Mme Boutina s’est également expliquée sur ses liens avec la Russie devant la commission sénatoriale du renseignement en avril, a-t-il ajouté.
Sa demande de libération sous caution a finalement été rejetée, la juge estimant que les risques qu’elle se réfugie dans une enceinte diplomatique russe pour échapper aux poursuites étaient trop importants.
L’annonce lundi de son inculpation était intervenue juste après le sommet entre les présidents américain Donald Trump et russe Vladimir Poutine à Helsinki, où M. Trump avait semblé exonérer son homologue des accusations de la justice américaine sur l’ingérence de Moscou dans la présidentielle de 2016. Il est depuis revenu sur ses déclarations.
Moscou a dénoncé mercredi un enchaînement calculé qui montre “l’objectif clair de minimiser l’effet positif” du sommet.
L’administration Trump peste depuis plus d’un an contre l’enquête sur l’ingérence russe menée par le procureur spécial Robert Mueller.
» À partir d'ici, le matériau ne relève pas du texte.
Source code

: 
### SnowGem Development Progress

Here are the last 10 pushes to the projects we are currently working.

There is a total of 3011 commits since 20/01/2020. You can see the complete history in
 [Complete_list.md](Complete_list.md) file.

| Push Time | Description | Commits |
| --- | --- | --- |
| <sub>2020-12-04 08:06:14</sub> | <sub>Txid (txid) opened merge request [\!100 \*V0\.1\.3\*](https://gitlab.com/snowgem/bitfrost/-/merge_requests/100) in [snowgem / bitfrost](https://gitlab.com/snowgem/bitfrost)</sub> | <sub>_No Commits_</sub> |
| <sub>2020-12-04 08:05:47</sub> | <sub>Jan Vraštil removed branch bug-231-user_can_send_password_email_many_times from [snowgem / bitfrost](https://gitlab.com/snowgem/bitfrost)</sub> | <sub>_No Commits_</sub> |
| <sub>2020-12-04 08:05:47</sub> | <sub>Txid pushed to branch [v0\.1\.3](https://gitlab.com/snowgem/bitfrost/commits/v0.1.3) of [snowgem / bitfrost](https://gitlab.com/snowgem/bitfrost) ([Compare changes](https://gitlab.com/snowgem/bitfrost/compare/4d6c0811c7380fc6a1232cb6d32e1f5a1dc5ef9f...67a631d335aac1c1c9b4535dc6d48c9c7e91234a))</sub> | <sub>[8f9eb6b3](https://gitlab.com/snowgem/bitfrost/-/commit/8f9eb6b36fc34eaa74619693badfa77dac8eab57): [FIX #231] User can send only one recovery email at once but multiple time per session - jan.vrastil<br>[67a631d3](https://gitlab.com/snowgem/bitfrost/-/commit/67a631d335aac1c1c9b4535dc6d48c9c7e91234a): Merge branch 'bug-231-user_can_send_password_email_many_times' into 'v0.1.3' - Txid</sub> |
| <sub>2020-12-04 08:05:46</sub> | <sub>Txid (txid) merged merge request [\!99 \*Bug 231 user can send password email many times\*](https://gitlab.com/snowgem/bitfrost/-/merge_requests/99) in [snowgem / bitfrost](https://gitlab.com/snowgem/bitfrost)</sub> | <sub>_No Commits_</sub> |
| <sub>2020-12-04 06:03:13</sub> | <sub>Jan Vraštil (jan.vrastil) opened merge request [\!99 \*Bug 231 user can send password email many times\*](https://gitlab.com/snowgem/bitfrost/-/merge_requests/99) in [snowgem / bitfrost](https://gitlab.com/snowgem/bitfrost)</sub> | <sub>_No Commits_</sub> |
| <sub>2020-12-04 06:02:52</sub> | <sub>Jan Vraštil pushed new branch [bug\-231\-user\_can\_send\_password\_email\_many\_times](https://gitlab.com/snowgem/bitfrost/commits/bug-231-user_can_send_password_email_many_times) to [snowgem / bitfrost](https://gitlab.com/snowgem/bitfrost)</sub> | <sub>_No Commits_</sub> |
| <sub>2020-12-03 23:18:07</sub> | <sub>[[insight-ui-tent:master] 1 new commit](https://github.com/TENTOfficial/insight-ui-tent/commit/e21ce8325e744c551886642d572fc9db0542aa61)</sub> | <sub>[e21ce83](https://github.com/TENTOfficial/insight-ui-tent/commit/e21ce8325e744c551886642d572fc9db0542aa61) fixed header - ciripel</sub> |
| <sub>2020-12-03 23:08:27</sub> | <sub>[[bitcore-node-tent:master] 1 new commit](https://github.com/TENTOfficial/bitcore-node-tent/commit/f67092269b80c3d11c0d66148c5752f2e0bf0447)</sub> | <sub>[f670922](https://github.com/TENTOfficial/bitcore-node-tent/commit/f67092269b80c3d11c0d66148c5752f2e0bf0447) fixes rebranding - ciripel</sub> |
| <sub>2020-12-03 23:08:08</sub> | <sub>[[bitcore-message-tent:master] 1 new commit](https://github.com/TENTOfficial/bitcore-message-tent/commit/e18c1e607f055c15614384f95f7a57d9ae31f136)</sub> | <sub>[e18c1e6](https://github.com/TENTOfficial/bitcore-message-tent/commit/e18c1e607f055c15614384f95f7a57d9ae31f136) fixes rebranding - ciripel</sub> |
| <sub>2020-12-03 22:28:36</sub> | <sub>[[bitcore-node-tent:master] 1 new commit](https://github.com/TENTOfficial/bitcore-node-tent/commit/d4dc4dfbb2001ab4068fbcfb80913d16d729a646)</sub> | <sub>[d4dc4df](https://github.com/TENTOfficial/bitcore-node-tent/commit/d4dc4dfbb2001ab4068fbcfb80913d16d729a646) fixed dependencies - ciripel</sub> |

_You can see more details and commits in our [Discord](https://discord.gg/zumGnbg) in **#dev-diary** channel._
Celui-ci tente également d’établir s’il y a eu collusion entre l’équipe de campagne de M. Trump et des responsables russes pour favoriser la victoire du candidat républicain, jugé plus favorable au Kremlin qu’Hillary Clinton.
Aucune preuve de collusion n’a été révélée et Donald Trump dénonce régulièrement une “chasse aux sorcières” menée par le FBI et les démocrates.
Pendant la campagne, M. Torchine avait rencontré Donald Trump Jr., le fils aîné de M. Trump, et M. Kisliak avait parlé à plusieurs conseillers du candidat.